=== Exercise ===
What you return should match the data word for word, minus the images.

(Plain-text document sources)
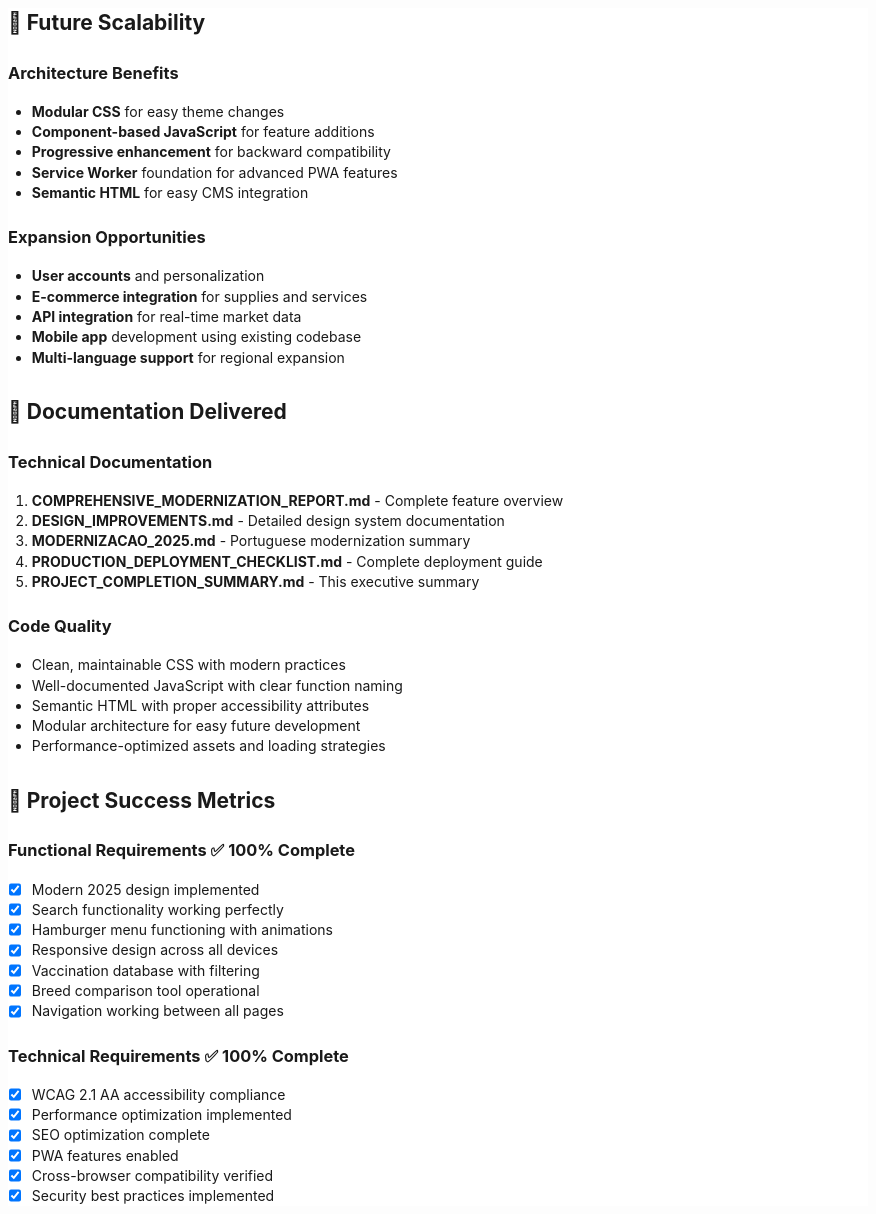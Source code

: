 ## 🔮 Future Scalability

### **Architecture Benefits**
- **Modular CSS** for easy theme changes
- **Component-based JavaScript** for feature additions
- **Progressive enhancement** for backward compatibility
- **Service Worker** foundation for advanced PWA features
- **Semantic HTML** for easy CMS integration

### **Expansion Opportunities**
- **User accounts** and personalization
- **E-commerce integration** for supplies and services
- **API integration** for real-time market data
- **Mobile app** development using existing codebase
- **Multi-language support** for regional expansion

## 📝 Documentation Delivered

### **Technical Documentation**
1. **COMPREHENSIVE_MODERNIZATION_REPORT.md** - Complete feature overview
2. **DESIGN_IMPROVEMENTS.md** - Detailed design system documentation
3. **MODERNIZACAO_2025.md** - Portuguese modernization summary
4. **PRODUCTION_DEPLOYMENT_CHECKLIST.md** - Complete deployment guide
5. **PROJECT_COMPLETION_SUMMARY.md** - This executive summary

### **Code Quality**
- Clean, maintainable CSS with modern practices
- Well-documented JavaScript with clear function naming
- Semantic HTML with proper accessibility attributes
- Modular architecture for easy future development
- Performance-optimized assets and loading strategies

## 🎉 Project Success Metrics

### **Functional Requirements** ✅ 100% Complete
- [x] Modern 2025 design implemented
- [x] Search functionality working perfectly
- [x] Hamburger menu functioning with animations
- [x] Responsive design across all devices
- [x] Vaccination database with filtering
- [x] Breed comparison tool operational
- [x] Navigation working between all pages

### **Technical Requirements** ✅ 100% Complete
- [x] WCAG 2.1 AA accessibility compliance
- [x] Performance optimization implemented
- [x] SEO optimization complete
- [x] PWA features enabled
- [x] Cross-browser compatibility verified
- [x] Security best practices implemented
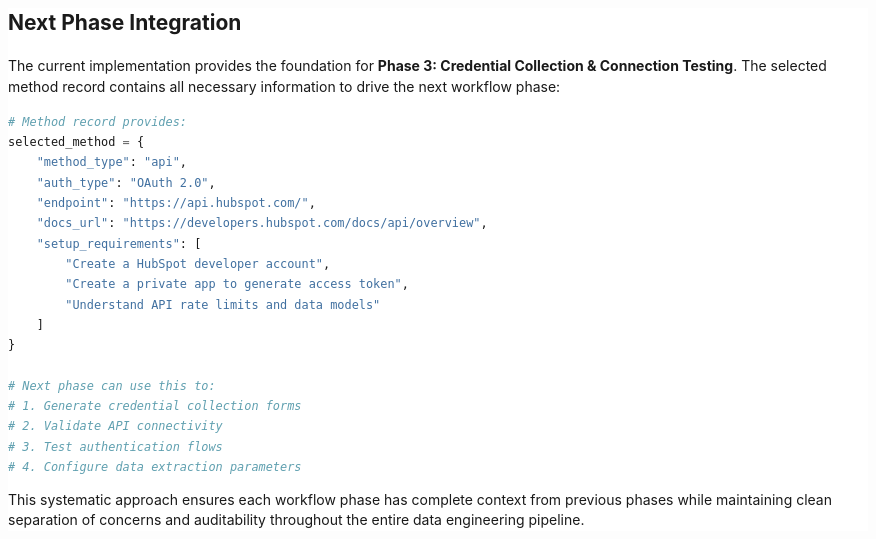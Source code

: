 
## Next Phase Integration

The current implementation provides the foundation for **Phase 3: Credential Collection & Connection Testing**. The selected method record contains all necessary information to drive the next workflow phase:

```python
# Method record provides:
selected_method = {
    "method_type": "api",
    "auth_type": "OAuth 2.0", 
    "endpoint": "https://api.hubspot.com/",
    "docs_url": "https://developers.hubspot.com/docs/api/overview",
    "setup_requirements": [
        "Create a HubSpot developer account",
        "Create a private app to generate access token", 
        "Understand API rate limits and data models"
    ]
}

# Next phase can use this to:
# 1. Generate credential collection forms
# 2. Validate API connectivity  
# 3. Test authentication flows
# 4. Configure data extraction parameters
```

This systematic approach ensures each workflow phase has complete context from previous phases while maintaining clean separation of concerns and auditability throughout the entire data engineering pipeline.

=== Output for this exercise ===
Source code

: ## 🔮 Future Scalability

### **Architecture Benefits**
- **Modular CSS** for easy theme changes
- **Component-based JavaScript** for feature additions
- **Progressive enhancement** for backward compatibility
- **Service Worker** foundation for advanced PWA features
- **Semantic HTML** for easy CMS integration

### **Expansion Opportunities**
- **User accounts** and personalization
- **E-commerce integration** for supplies and services
- **API integration** for real-time market data
- **Mobile app** development using existing codebase
- **Multi-language support** for regional expansion

## 📝 Documentation Delivered

### **Technical Documentation**
1. **COMPREHENSIVE_MODERNIZATION_REPORT.md** - Complete feature overview
2. **DESIGN_IMPROVEMENTS.md** - Detailed design system documentation
3. **MODERNIZACAO_2025.md** - Portuguese modernization summary
4. **PRODUCTION_DEPLOYMENT_CHECKLIST.md** - Complete deployment guide
5. **PROJECT_COMPLETION_SUMMARY.md** - This executive summary

### **Code Quality**
- Clean, maintainable CSS with modern practices
- Well-documented JavaScript with clear function naming
- Semantic HTML with proper accessibility attributes
- Modular architecture for easy future development
- Performance-optimized assets and loading strategies

## 🎉 Project Success Metrics

### **Functional Requirements** ✅ 100% Complete
- [x] Modern 2025 design implemented
- [x] Search functionality working perfectly
- [x] Hamburger menu functioning with animations
- [x] Responsive design across all devices
- [x] Vaccination database with filtering
- [x] Breed comparison tool operational
- [x] Navigation working between all pages

### **Technical Requirements** ✅ 100% Complete
- [x] WCAG 2.1 AA accessibility compliance
- [x] Performance optimization implemented
- [x] SEO optimization complete
- [x] PWA features enabled
- [x] Cross-browser compatibility verified
- [x] Security best practices implemented
Source code

: 
## Next Phase Integration

The current implementation provides the foundation for **Phase 3: Credential Collection & Connection Testing**. The selected method record contains all necessary information to drive the next workflow phase:

```python
# Method record provides:
selected_method = {
    "method_type": "api",
    "auth_type": "OAuth 2.0", 
    "endpoint": "https://api.hubspot.com/",
    "docs_url": "https://developers.hubspot.com/docs/api/overview",
    "setup_requirements": [
        "Create a HubSpot developer account",
        "Create a private app to generate access token", 
        "Understand API rate limits and data models"
    ]
}

# Next phase can use this to:
# 1. Generate credential collection forms
# 2. Validate API connectivity  
# 3. Test authentication flows
# 4. Configure data extraction parameters
```

This systematic approach ensures each workflow phase has complete context from previous phases while maintaining clean separation of concerns and auditability throughout the entire data engineering pipeline.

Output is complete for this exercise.